(Saved data entries)
=== Section Start ===
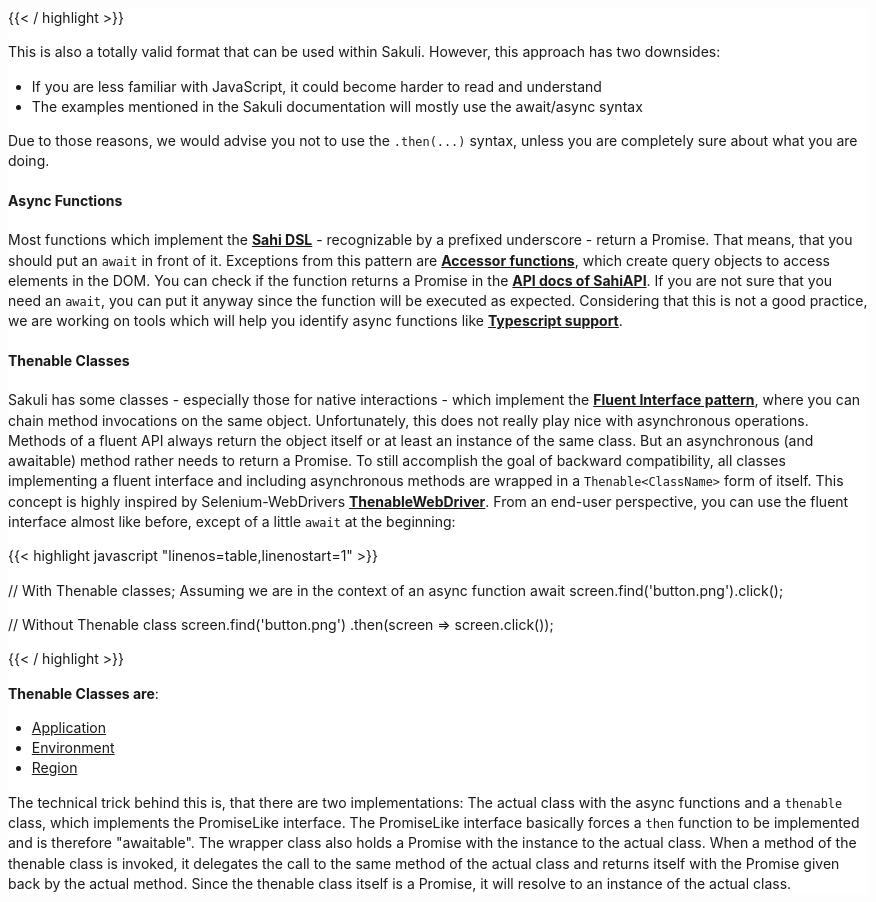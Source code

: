 {{< / highlight >}}

This is also a totally valid format that can be used within Sakuli. However, this approach has two downsides:

- If you are less familiar with JavaScript, it could become harder to read and understand
- The examples mentioned in the Sakuli documentation will mostly use the await/async syntax

Due to those reasons, we would advise you not to use the `.then(...)` syntax, unless you are completely sure about what you are doing.

#### Async Functions

Most functions which implement the [**Sahi DSL**](https://sahipro.com/docs/sahi-apis/index.html) - recognizable by a prefixed underscore - return a Promise. That means, that you should put an `await` in front of it. Exceptions from this pattern are [**Accessor functions**](/apidoc/sakuli-legacy/interfaces/accessorapi.html), which create query objects to access elements in the DOM. You can check if the function returns a Promise in the [**API docs of SahiAPI**](apidoc/sakuli-legacy/interfaces/sahiapi.html). If you are not sure that you need an `await`, you can put it anyway since the function will be executed as expected. Considering that this is not a good practice, we are working on tools which will help you identify async functions like [**Typescript support**](https://github.com/sakuli/sakuli/tree/feature/ts-support).

#### Thenable Classes

Sakuli has some classes - especially those for native interactions - which implement the [**Fluent Interface pattern**](https://de.wikipedia.org/wiki/Fluent_Interface), where you can chain method invocations on the same object. Unfortunately, this does not really play nice with asynchronous operations. Methods of a fluent API always return the object itself or at least an instance of the same class. But an asynchronous (and awaitable) method rather needs to return a Promise. To still accomplish the goal of backward compatibility, all classes implementing a fluent interface and including asynchronous methods are wrapped in a `Thenable<ClassName>` form of itself. This concept is highly inspired by Selenium-WebDrivers [**ThenableWebDriver**](https://seleniumhq.github.io/selenium/docs/api/javascript/module/selenium-webdriver/index_exports_ThenableWebDriver.html). From an end-user perspective, you can use the fluent interface almost like before, except of a little `await` at the beginning:

{{< highlight javascript "linenos=table,linenostart=1" >}}

// With Thenable classes; Assuming we are in the context of an async function
await screen.find('button.png').click();

// Without Thenable class
screen.find('button.png')
    .then(screen => screen.click());

{{< / highlight >}}

**Thenable Classes are**:

- [Application](/apidoc/sakuli-legacy/interfaces/thenableapplication.html)
- [Environment](/apidoc/sakuli-legacy/interfaces/thenableenvironment.html)
- [Region](/apidoc/sakuli-legacy/interfaces/thenableregion.html)

The technical trick behind this is, that there are two implementations: The actual class with the async functions and a `thenable` class, which implements the PromiseLike interface. The PromiseLike interface basically forces a `then` function to be implemented and is therefore "awaitable". The wrapper class also holds a Promise with the instance to the actual class. When a method of the thenable class is invoked, it delegates the call to the same method of the actual class and returns itself with the Promise given back by the actual method. Since the thenable class itself is a Promise, it will resolve to an instance of the actual class.
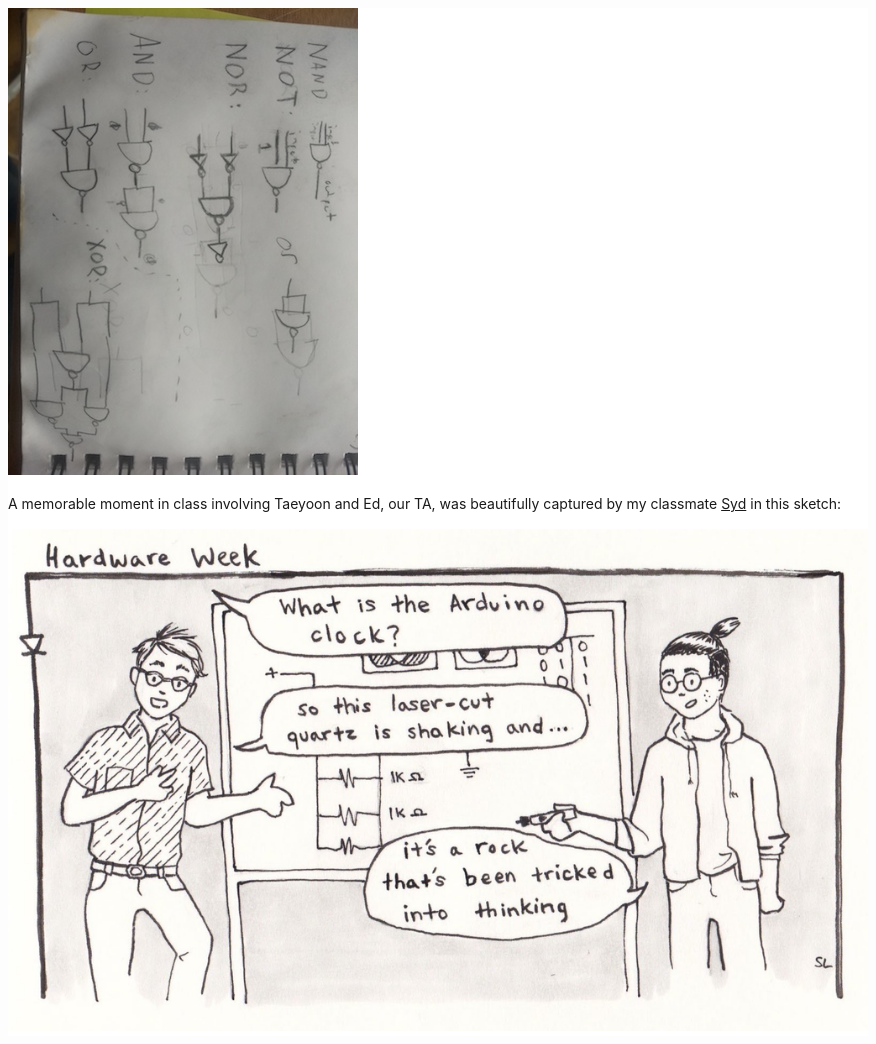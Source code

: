 ![TODO](/media/circuit-sketches.jpg)

A memorable moment in class involving Taeyoon and Ed, our TA, was beautifully captured by my classmate [Syd](https://www.instagram.com/coffalofee/) in this sketch:

![dialogue between Taeyoon and Ed. Ed says: "What is the Arduino clock? so this laser cut-quartz is shaking and..." Taeyoon says: "it's a rock that's been tricked into thinking"](/media/taeyoon-ed-rock-thinking.jpg)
=== Section End ===
#### [INSTRUCTIONS FOR THE TASK]
Count how many lines above carry the word "also". Only the number is required.

#### [RESULT]
2